The first step of the vinification is the harvest, it is done by hand only, this has many benefits. It respects the integrity of the berries which is a crucial point for the quality of the juices and it allows to keep the stem (Wooden skeleton of the cluster). The stem will act like a drain during pressing allowing to extract more juice with less pressure. Picking the bunch of grapes also prevents early oxidation of the harvest.

The harvest is pressed as gently as possible to extract in priority, sugar, acids and aromas and the juices we obtain (called must) must settle before fermentation. The juices settle naturally for 12 to 24 hours without addition of clay or enzymes.

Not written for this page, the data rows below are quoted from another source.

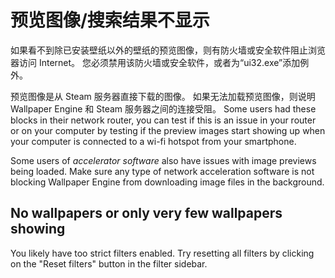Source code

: # 预览图像/搜索结果不显示

如果看不到除已安装壁纸以外的壁纸的预览图像，则有防火墙或安全软件阻止浏览器访问 Internet。 您必须禁用该防火墙或安全软件，或者为“ui32.exe”添加例外。

预览图像是从 Steam 服务器直接下载的图像。 如果无法加载预览图像，则说明 Wallpaper Engine 和 Steam 服务器之间的连接受阻。 Some users had these blocks in their network router, you can test if this is an issue in your router or on your computer by testing if the preview images start showing up when your computer is connected to a wi-fi hotspot from your smartphone.

Some users of *accelerator software* also have issues with image previews being loaded. Make sure any type of network acceleration software is not blocking Wallpaper Engine from downloading image files in the background.

## No wallpapers or only very few wallpapers showing

You likely have too strict filters enabled. Try resetting all filters by clicking on the "Reset filters" button in the filter sidebar.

The alcoholic fermentation occurs a few days later. During this step the temperature is monitored and kept around 17°c to 18°c to preserve the finest aromas. After this fermentation we obtain a still wine. A few weeks later the wine undergoes a second transformation called malolactic fermentation. Lactic bacterias naturally present in the wine multiply and transform malic acid into lactic acid. Lactic acid has a softer sapidity.

The must and the wines are sorted grape variety by grape variety and plot by plot and tasted daily by the family members during the vinification time. The blending or assemblage starts around december and will last until just before the bottling in april. Using base wine from several vineyards and, in case of non vintage champagnes, several years we achieve regularity in style and quality. Only the family takes part in the blending.

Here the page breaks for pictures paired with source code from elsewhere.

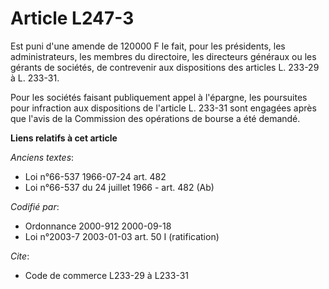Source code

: # Article L247-3

Est puni d'une amende de 120000 F le fait, pour les présidents, les administrateurs, les membres du directoire, les
directeurs généraux ou les gérants de sociétés, de contrevenir aux dispositions des articles L. 233-29 à L. 233-31.

Pour les sociétés faisant publiquement appel à l'épargne, les poursuites pour infraction aux dispositions de l'article L.
233-31 sont engagées après que l'avis de la Commission des opérations de bourse a été demandé.

**Liens relatifs à cet article**

_Anciens textes_:

  - Loi n°66-537 1966-07-24 art. 482
  - Loi n°66-537 du 24 juillet 1966 - art. 482 (Ab)

_Codifié par_:

  - Ordonnance 2000-912 2000-09-18
  - Loi n°2003-7 2003-01-03 art. 50 I (ratification)

_Cite_:

  - Code de commerce L233-29 à L233-31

The bottling is done in spring, the wine will ferment again and the carbon dioxide from this fermentation will be trapped in the bottle. The yeast responsible for this fermentation will be trapped in the bottle too and will participate to the aging.

Champagne making follows a number of strict laws to ensure quality and customer renewed pleasure. Those laws affect vines growing, picking, pressing, aging time and much more. Those processes are even more strict by Legras & Haas the aim being : Humbly following the nature so that the terroir expresses itself at is best.

Examples:

- Selection of the first juices only (Cuvée).
- Natural settling.
- Low temperature fermentation.
- 3 years bottle aging at least.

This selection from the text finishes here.